[Source information Boundary: Start]

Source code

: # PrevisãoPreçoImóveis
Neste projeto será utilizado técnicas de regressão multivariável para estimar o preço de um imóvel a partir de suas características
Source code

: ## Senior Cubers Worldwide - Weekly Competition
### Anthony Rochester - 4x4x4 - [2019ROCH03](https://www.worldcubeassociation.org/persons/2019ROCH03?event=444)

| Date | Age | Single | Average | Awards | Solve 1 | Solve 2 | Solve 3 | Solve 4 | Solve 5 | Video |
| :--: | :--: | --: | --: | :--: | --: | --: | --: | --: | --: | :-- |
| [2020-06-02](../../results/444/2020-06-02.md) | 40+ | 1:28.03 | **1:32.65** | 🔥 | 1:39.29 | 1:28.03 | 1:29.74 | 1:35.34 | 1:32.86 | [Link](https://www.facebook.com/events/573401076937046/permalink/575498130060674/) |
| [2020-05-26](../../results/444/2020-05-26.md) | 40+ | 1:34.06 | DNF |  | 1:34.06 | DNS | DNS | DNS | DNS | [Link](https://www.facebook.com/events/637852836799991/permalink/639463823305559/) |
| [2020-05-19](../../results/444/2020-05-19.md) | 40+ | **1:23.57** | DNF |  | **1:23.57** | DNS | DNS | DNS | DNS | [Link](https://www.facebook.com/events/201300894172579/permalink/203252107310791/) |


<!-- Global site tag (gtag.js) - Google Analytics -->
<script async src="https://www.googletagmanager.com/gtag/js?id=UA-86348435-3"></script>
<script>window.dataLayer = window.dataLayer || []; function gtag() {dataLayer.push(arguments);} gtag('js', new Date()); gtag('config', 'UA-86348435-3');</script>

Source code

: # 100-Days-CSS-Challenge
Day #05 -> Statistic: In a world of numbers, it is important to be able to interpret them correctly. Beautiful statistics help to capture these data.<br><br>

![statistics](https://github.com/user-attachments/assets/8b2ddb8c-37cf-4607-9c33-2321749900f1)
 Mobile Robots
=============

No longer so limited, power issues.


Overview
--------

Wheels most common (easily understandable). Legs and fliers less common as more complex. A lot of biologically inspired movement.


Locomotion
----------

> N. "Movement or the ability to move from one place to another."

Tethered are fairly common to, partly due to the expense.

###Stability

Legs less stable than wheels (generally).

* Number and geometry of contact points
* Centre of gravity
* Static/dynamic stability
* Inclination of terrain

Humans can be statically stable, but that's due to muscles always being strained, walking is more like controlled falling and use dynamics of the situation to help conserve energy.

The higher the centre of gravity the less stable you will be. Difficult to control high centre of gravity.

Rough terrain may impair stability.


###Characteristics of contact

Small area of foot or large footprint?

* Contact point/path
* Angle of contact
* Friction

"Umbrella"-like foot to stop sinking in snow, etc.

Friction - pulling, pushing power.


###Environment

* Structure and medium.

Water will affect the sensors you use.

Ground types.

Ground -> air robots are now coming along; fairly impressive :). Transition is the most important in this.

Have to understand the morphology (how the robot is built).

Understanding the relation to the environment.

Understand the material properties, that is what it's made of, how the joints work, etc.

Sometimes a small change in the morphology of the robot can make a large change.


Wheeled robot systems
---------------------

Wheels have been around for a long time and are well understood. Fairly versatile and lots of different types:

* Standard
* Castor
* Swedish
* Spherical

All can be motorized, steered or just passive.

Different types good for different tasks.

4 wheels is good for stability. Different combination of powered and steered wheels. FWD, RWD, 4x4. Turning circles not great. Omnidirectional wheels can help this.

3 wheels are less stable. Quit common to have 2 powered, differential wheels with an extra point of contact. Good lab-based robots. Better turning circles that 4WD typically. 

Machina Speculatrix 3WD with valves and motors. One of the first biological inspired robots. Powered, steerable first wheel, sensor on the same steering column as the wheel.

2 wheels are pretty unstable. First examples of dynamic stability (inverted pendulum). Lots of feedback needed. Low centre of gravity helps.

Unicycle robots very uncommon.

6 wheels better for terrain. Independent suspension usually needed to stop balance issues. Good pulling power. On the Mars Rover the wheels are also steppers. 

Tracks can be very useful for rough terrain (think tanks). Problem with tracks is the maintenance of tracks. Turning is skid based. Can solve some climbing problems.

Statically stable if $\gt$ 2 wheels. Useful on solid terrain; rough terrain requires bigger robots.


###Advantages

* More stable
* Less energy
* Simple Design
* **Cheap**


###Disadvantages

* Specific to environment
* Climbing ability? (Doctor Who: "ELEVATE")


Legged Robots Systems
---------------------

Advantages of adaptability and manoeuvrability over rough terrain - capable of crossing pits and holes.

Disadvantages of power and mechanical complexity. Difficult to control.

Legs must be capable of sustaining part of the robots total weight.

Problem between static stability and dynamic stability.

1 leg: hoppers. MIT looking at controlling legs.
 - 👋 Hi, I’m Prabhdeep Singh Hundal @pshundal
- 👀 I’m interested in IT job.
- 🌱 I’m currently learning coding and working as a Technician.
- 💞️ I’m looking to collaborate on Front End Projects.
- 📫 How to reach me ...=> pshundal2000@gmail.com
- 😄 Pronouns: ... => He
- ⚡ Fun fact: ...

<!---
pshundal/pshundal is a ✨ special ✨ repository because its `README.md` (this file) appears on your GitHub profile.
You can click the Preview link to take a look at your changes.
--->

[Source information Boundary: End]

- _Task description_: Once you have counted the lines above containing the word "Problem", state that number and nothing more.

- _Response area_: 2